Menghargai Disabilitas Tuna Netra dengan bermain gamelan di Belgia

Mari kita hargai mereka.

          Pada tanggal 6 April 2011, saya bersama keluarga diundang melakukan pertunjukan gamelan dan tari Bali oleh Museum Musik di Brussel (MIM). Suasana kekeluargaan sangat kental didalam salah satu ruangan Museum yang berasitektur Eropa. Kedekatan dengan penonton sangat unik, ini menandakan sebagai sebuah konser akrab diperuntukan untuk keluarga di Belgia. Karena memang saat itu, pertunjukan ini ditujukan anak-anak, bapak, ibu, mertua, kakek dan nenek. Anak-anak digendong, ada yang nangis sedangkan bapak dan Ibunya duduk serius asyik berapresiasi tentang gamelan bali yang kita mainkan. Suasananya seperti dirumah asli. Namun demikian konser kecil ini berjalan lancar.



        Pada sesi pertama, saya menjelaskan sedikit tentang gamelan bali dan pentingnya dalam kehidupan sosial masyrakat di Bali. Dengan bahasa manis saya berucap bahwa gamelan itu diibaratkan sekuntum keluarga yang saling sayang menyayangi. Melodi mengingatkan kita terhadap keharmonisan dalam keluarga. Pentingnya kita selalu bersama dan berkomunikasi dalam masalah apapun. Kira-kira begitulah saya bercerita seperti pak guru yang baik hati. Selanjutnya saya menjelaskan tentang sejarah, tekhnik pukul dan beberapa reportoire musiknya. 

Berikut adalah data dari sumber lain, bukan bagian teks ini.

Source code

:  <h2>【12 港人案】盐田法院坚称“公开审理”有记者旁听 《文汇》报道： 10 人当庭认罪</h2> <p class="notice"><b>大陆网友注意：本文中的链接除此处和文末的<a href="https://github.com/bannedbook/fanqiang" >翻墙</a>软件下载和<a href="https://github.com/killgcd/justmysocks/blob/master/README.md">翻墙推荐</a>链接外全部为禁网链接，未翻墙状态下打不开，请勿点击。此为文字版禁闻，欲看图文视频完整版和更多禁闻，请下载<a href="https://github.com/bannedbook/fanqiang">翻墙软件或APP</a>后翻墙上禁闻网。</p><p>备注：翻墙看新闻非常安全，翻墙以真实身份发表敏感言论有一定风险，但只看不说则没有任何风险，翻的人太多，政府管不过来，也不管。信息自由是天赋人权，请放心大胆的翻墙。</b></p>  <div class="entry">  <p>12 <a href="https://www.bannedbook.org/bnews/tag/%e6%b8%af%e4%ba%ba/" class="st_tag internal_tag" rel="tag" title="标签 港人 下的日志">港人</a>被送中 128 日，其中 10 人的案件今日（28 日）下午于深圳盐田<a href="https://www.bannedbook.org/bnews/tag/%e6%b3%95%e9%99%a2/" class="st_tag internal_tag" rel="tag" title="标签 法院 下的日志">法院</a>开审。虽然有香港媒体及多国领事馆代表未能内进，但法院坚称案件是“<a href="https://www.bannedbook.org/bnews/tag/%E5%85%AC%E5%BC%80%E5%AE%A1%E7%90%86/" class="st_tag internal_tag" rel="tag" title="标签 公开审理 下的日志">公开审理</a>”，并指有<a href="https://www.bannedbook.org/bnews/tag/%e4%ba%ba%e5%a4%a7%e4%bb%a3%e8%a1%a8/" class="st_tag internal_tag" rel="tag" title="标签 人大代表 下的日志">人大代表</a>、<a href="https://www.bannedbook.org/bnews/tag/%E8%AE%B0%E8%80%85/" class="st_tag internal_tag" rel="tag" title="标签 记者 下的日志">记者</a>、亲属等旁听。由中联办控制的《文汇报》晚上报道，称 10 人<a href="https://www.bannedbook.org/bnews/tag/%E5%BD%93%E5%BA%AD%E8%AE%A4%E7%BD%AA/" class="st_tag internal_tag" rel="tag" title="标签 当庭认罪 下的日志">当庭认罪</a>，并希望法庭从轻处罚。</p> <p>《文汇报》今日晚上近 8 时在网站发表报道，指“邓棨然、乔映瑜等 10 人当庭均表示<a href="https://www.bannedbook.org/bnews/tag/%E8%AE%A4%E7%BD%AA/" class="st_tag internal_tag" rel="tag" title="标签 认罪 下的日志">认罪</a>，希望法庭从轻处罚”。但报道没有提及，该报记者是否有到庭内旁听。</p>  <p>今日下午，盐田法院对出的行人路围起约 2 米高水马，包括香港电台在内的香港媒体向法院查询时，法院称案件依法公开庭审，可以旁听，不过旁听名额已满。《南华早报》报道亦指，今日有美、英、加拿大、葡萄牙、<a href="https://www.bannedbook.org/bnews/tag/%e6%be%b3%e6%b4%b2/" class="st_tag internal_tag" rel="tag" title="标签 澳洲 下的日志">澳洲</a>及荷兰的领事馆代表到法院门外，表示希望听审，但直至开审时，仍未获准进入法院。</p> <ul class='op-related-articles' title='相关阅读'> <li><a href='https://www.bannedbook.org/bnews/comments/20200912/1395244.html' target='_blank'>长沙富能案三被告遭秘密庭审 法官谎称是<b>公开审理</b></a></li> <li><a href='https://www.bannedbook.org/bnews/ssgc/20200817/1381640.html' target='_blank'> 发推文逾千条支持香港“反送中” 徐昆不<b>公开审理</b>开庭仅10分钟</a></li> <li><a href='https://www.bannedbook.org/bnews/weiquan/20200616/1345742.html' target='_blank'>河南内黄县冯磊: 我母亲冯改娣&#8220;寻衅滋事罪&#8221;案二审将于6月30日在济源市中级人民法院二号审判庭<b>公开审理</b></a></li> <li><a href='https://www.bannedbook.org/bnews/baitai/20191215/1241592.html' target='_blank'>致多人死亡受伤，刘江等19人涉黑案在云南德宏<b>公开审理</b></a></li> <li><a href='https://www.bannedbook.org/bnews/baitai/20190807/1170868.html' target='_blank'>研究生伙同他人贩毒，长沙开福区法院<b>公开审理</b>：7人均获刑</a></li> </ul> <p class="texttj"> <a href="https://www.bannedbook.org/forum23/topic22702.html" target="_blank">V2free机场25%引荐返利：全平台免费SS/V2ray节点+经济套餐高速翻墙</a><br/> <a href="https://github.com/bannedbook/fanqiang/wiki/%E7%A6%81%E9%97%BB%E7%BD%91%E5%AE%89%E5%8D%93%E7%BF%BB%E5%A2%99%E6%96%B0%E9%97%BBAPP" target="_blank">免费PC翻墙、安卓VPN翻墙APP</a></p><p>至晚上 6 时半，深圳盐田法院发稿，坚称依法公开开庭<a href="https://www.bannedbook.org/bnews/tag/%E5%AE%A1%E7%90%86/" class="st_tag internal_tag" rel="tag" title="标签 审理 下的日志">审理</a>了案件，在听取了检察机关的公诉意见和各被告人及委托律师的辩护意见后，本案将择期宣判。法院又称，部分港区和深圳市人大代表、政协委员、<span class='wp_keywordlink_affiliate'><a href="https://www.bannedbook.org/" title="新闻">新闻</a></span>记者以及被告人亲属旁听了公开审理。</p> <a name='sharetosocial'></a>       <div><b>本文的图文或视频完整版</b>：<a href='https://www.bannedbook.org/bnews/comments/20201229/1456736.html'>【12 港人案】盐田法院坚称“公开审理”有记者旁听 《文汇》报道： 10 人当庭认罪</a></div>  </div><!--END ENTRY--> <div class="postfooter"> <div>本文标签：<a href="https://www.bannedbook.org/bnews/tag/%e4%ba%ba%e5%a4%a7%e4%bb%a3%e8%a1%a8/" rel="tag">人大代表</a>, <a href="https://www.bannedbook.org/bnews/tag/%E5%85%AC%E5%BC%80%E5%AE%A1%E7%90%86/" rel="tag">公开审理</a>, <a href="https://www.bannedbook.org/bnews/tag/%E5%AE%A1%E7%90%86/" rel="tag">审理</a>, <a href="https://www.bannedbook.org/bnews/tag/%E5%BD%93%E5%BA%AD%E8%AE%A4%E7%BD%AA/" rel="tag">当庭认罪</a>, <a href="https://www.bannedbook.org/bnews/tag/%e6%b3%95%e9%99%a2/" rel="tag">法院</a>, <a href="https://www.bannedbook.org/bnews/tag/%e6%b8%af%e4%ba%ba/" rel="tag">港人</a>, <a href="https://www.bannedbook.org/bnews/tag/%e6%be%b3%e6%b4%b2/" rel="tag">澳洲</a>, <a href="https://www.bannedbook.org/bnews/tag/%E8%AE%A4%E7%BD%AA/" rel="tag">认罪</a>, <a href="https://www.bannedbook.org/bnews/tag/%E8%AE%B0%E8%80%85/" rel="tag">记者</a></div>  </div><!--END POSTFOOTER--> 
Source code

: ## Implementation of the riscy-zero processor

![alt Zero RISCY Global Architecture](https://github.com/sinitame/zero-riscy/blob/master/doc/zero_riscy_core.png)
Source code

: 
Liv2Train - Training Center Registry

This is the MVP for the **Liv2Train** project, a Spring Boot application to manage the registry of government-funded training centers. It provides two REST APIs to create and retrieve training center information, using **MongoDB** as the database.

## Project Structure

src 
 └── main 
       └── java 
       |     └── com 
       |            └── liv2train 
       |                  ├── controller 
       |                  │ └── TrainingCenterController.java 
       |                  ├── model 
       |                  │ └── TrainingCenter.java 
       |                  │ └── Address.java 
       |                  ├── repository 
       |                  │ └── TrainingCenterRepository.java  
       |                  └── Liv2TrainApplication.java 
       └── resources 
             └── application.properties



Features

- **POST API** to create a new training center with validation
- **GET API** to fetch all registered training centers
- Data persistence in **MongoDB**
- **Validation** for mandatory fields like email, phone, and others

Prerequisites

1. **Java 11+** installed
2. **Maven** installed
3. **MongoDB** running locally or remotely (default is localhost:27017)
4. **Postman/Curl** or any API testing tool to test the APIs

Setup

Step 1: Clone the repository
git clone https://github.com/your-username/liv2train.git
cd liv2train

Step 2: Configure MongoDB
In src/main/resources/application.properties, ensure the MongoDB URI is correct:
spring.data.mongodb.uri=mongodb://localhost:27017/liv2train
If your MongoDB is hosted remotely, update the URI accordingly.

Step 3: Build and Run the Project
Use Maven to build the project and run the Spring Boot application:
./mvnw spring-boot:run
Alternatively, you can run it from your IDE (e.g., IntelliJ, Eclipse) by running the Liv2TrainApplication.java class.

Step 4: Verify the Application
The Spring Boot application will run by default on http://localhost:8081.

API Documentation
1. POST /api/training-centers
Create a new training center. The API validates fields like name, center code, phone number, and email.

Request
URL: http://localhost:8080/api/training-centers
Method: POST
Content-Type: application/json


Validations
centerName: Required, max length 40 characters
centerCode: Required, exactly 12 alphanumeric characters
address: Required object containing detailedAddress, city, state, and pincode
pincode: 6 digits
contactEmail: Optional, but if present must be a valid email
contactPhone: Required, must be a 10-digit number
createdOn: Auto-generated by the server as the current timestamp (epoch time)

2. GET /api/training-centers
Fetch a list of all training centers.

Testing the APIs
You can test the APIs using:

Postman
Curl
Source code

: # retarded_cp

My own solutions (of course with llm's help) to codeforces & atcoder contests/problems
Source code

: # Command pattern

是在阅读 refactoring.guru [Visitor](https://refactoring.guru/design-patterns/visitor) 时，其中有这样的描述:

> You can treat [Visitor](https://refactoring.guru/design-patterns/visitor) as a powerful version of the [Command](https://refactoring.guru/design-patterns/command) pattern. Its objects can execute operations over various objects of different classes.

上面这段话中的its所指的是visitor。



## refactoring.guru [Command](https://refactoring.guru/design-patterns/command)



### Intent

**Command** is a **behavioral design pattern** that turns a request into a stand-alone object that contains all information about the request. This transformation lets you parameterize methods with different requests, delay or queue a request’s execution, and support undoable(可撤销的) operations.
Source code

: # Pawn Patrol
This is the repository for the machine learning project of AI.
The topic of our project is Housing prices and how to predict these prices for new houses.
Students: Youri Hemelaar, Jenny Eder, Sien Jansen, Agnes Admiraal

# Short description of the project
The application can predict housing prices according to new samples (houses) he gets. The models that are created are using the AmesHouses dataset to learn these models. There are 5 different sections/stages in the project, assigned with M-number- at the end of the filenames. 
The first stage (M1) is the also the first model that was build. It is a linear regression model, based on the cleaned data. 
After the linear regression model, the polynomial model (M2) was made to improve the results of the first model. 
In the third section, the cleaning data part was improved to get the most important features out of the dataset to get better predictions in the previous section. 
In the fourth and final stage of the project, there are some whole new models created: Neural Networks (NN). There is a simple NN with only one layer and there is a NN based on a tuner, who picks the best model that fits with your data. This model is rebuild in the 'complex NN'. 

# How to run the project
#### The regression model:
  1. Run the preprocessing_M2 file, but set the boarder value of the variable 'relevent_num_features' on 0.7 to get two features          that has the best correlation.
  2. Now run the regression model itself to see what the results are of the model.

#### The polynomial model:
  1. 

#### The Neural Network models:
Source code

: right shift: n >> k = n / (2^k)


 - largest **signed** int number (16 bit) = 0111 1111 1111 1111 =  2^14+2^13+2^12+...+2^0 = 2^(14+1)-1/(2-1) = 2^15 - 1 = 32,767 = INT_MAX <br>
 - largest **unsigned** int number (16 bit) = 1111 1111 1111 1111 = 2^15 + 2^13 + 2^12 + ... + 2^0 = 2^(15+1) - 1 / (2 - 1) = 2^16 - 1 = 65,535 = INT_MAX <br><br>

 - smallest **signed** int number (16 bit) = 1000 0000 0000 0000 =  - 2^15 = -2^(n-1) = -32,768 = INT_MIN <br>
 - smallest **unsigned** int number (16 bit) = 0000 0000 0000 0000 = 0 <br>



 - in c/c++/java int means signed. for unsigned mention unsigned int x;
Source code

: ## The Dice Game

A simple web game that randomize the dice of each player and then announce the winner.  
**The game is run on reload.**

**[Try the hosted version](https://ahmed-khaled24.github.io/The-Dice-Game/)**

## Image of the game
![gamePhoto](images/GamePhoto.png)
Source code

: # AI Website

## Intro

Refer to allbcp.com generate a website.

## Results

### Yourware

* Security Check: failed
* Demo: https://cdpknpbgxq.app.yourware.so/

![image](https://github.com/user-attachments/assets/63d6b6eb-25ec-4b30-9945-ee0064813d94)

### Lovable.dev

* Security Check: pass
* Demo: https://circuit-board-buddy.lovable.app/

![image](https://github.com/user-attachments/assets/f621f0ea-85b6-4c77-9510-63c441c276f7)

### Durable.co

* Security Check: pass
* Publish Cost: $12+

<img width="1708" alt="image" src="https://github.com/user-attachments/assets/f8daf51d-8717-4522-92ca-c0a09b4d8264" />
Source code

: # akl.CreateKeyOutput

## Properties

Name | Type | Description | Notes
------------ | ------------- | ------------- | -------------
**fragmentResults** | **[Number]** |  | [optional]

          Berbicara didepan publik itu, bukanlah hal yang mudah. Pertama kita harus percaya diri menjelaskan materi seni, kedua penggunaan bahasa perancis dan Inggris kadang Belanda saya campur bagaikan es campur manis. Ketiga tentunya modal utama dalam bicara adalah Humor. Humor membuat orang senang, tidak membosankan dan tentunya menggoda dengan senyum manis. Agar mereka tetap memperhatikan kita dan tidak beranjak pergi meninggalkan kita. Beberapa saat kemudian, saya memanggil penari cantik yang tiada lain adalah istriku tercantik di seluruh jagat...heheheh. Kecantikan itulah yang menggoda saya sewaktu SMA....disamping kesabaran dan kesetiannya. Saya persilahkan dia menggerakan tangan, kaki dan seledet mata. Penonton lebih penasaran, mereka mencoba-coba sambil tertawa dan tersenyum. Penonton sangat tertarik melihat demo yang kita mainkan.



           Tiba-tiba ada salah satu warga Belgia, dia duduk namun tidak dapat melihat. Orangnya masih muda, ikut mendengarkan pertunjukan gamelan bali. Namun kasihan sekali dia hanya bisa mendengarkan. Saya tersentuh sekali melihatnya bahwa dia sangat antusias. Dengan cepat saya menghampiri dia dan saya tawarkan untuk duduk bersama dekat gamelan meraba istrument, sambil memainkannya.  Dia senang, saya senang, penonton senang. Mari kita sayangi mereka yang disabilitas seperti ini, dimanapun kita, dalam kegiatan apapun, karena mereka berhak atas kesenangan dan kecerian dalam hidup.